Document images with source code:

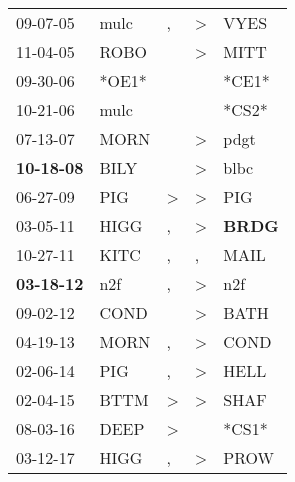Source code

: \begin{supertabular}{p{0.07\textwidth}p{0.06\textwidth}p{0.02\textwidth}p{0.02\textwidth}p{0.06\textwidth}}
          09-07-05\textsuperscript{} &          mulc\textsuperscript{} &             , &     \textgreater &           VYES\textsuperscript{} \\
          11-04-05\textsuperscript{} &          ROBO\textsuperscript{} &               &     \textgreater &           MITT\textsuperscript{} \\
          09-30-06\textsuperscript{} &                           *OE1* &               &                  &                            *CE1* \\
          10-21-06\textsuperscript{} &          mulc\textsuperscript{} &               &                  &                            *CS2* \\
          07-13-07\textsuperscript{} &          MORN\textsuperscript{} &               &     \textgreater &           pdgt\textsuperscript{} \\
 \textbf{10-18-08\textsuperscript{}} &          BILY\textsuperscript{} &               &     \textgreater &           blbc\textsuperscript{} \\
          06-27-09\textsuperscript{} &           PIG\textsuperscript{} &  \textgreater &     \textgreater &            PIG\textsuperscript{} \\
          03-05-11\textsuperscript{} &          HIGG\textsuperscript{} &             , &     \textgreater &  \textbf{BRDG\textsuperscript{}} \\
          10-27-11\textsuperscript{} &          KITC\textsuperscript{} &             , &                , &           MAIL\textsuperscript{} \\
 \textbf{03-18-12\textsuperscript{}} &           n2f\textsuperscript{} &             , &     \textgreater &            n2f\textsuperscript{} \\
          09-02-12\textsuperscript{} &          COND\textsuperscript{} &               &     \textgreater &           BATH\textsuperscript{} \\
          04-19-13\textsuperscript{} &          MORN\textsuperscript{} &             , &     \textgreater &           COND\textsuperscript{} \\
          02-06-14\textsuperscript{} &           PIG\textsuperscript{} &             , &     \textgreater &           HELL\textsuperscript{} \\
          02-04-15\textsuperscript{} &          BTTM\textsuperscript{} &  \textgreater &     \textgreater &           SHAF\textsuperscript{} \\
          08-03-16\textsuperscript{} &          DEEP\textsuperscript{} &  \textgreater &                  &                            *CS1* \\
          03-12-17\textsuperscript{} &          HIGG\textsuperscript{} &             , &     \textgreater &           PROW\textsuperscript{} \\
\end{supertabular}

TASK TO COMPLETE:
From the entries above, list each line with "mulc" in it.

ANSWER BOX:
          09-07-05\textsuperscript{} &          mulc\textsuperscript{} &             , &     \textgreater &           VYES\textsuperscript{} \\
          10-21-06\textsuperscript{} &          mulc\textsuperscript{} &               &                  &                            *CS2* \\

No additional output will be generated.